[Dataset items]
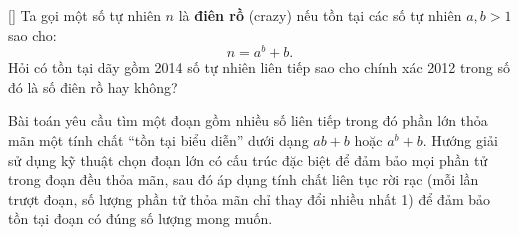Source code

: \documentclass[../09-contruction-methods.tex]{subfiles}
\begin{document}

\newpage

\begin{example*}\label{example:SRB-2014-MO-P4}[\textbf{}]
    Ta gọi một số tự nhiên \( n \) là \textbf{điên rồ} (crazy) nếu tồn tại các số tự nhiên \( a, b > 1 \) sao cho:
    \[
        n = a^b + b.
    \]
    Hỏi có tồn tại dãy gồm 2014 số tự nhiên liên tiếp sao cho chính xác 2012 trong số đó là số điên rồ hay không?
\end{example*}

\begin{story*}
    Bài toán yêu cầu tìm một đoạn gồm nhiều số liên tiếp trong đó phần lớn thỏa mãn một tính chất “tồn tại biểu diễn” dưới dạng \( ab + b \) hoặc \( a^b + b \).
    Hướng giải sử dụng kỹ thuật chọn đoạn lớn có cấu trúc đặc biệt để đảm bảo mọi phần tử trong đoạn đều thỏa mãn,
    sau đó áp dụng tính chất liên tục rời rạc (mỗi lần trượt đoạn, số lượng phần tử thỏa mãn chỉ thay đổi nhiều nhất 1)
    để đảm bảo tồn tại đoạn có đúng số lượng mong muốn.
\end{story*}
\end{document}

Exercise instructions
The answer must be an exact copy of the lines from the one containing "sau đó áp dụng" through the last line of the records, both included.

Reply
    sau đó áp dụng tính chất liên tục rời rạc (mỗi lần trượt đoạn, số lượng phần tử thỏa mãn chỉ thay đổi nhiều nhất 1)
    để đảm bảo tồn tại đoạn có đúng số lượng mong muốn.
\end{story*}
\end{document}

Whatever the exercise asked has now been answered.